According to a Deloitte report, “Corporations and private equity firms foresee an acceleration of M&A in 2018 – both in the number of deals and the size of those transactions."
(Editor's note: ChannelE2E certainly agrees.)
For business owners, this is good news. However, this flurry of deal activity results in unsolicited offers for many small business owners. That is what happened to Joe, the owner of a small manufacturing firm.
Joe called me wondering what to do since he had received an unsolicited offer to buy his business. The buyer was willing to pay him three times annual revenues, plus his net assets on an earn-out basis over the next three years. In addition, there were no non-compete clauses in the offer. However, the purchase price had to be supported by an independent, certified valuation.

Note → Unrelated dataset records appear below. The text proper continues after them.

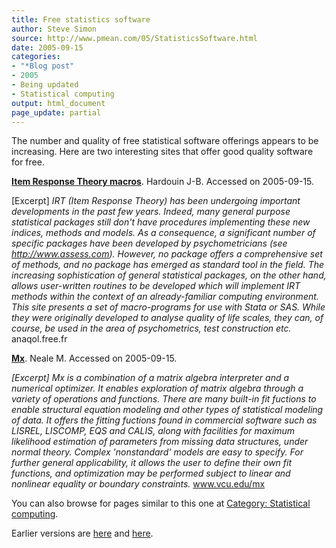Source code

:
 ```yaml
---
title: Free statistics software
author: Steve Simon
source: http://www.pmean.com/05/StatisticsSoftware.html
date: 2005-09-15
categories:
- "*Blog post"
- 2005
- Being updated
- Statistical computing
output: html_document
page_update: partial
---
```


The number and quality of free statistical software offerings appears to
be increasing. Here are two interesting sites that offer good quality
software for free.

**[Item Response Theory macros](http://anaqol.free.fr)**. Hardouin J-B.
Accessed on 2005-09-15.

\[Excerpt\] *IRT (Item Response Theory) has been undergoing important
developments in the past few years. Indeed, many general purpose
statistical packages still don't have procedures implementing these
new indices, methods and models. As a consequence, a significant
number of specific packages have been developed by psychometricians
(see http://www.assess.com). However, no package offers a
comprehensive set of methods, and no package has emerged as standard
tool in the field. The increasing sophistication of general
statistical packages, on the other hand, allows user-written routines
to be developed which will implement IRT methods within the context of
an already-familiar computing environment. This site presents a set of
macro-programs for use with Stata or SAS. While they were originally
developed to analyse quality of life scales, they can, of course, be
used in the area of psychometrics, test construction etc.*
anaqol.free.fr

**[Mx](http://www.vcu.edu/mx)**. Neale M. Accessed on 2005-09-15.

*\[Excerpt\] Mx is a combination of a matrix algebra interpreter and a
numerical optimizer. It enables exploration of matrix algebra through
a variety of operations and functions. There are many built-in fit
fuctions to enable structural equation modeling and other types of
statistical modeling of data. It offers the fitting fuctions found in
commercial software such as LISREL, LISCOMP, EQS and CALIS, along with
facilities for maximum likelihood estimation of parameters from
missing data structures, under normal theory. Complex 'nonstandard'
models are easy to specify. For further general applicability, it
allows the user to define their own fit functions, and optimization
may be performed subject to linear and nonlinear equality or boundary
constraints.* www.vcu.edu/mx

You can also browse
for pages similar to this one at [Category: Statistical
computing](../category/StatisticalComputing.html).

Earlier versions are [here][sim1] and [here][sim2].

[sim1]: http://www.pmean.com/05/StatisticsSoftware.html
[sim2]: http://new.pmean.com/free-statistics-software/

On its surface, this deal seems workable. However, Joe was caught off guard since he had not seriously considered selling his business. He didn’t know what to do. Here's the advice I gave him.
Unsolicited Offers: What Business Owners Need to Consider
First, be careful about how much information you divulge to the person representing the buyer. Request a signed confidentiality agreement from the potential buyer. A genuine buyer will not balk at this request. Consider if the offer is coming from a legitimate potential buyer or from a buyer with ulterior motives, such as acquiring intelligence about your business and its customers. It is critical to conduct proper due diligence up front to understand the suitor’s motivations and whether to engage.
Second, take time to consider whether or not you want to sell your business now. Many owners wait to begin thinking about selling their businesses until their businesses are declining or they have been hit with unexpected major events, such as divorces, severe illnesses or deaths in the family, or losses of key employees, large customers or key suppliers. As a result, owners react, by making emotional decisions rather than strategic ones. Owners, who plan ahead, are more likely to extract higher values for their businesses when they are highly profitable and positioned for strong growth.
Third, if you are interested in selling your business, seek help immediately from professional M&A advisors. They bring professional experience and expertise and provide significant value by helping you understand all of your options and help you avoid making emotional or irrational decisions. Know that you are at a disadvantage, to begin with, since most buyers, who tender unsolicited offers, have made other acquisitions. They are sophisticated and come with M&A advisors who are strong negotiators. Generally, most business owners who receive unsolicited offers haven’t taken the time to prepare their companies for sale. As a result, they often leave money on the table which is just what potential buyers are counting on.
Fourth, consider whether you have enough capital to continue to grow your business and stay competitive. Seeking external capital or recapitalizing by selling a minority or majority interest in your business could be a better option than an outright sale of all of your business.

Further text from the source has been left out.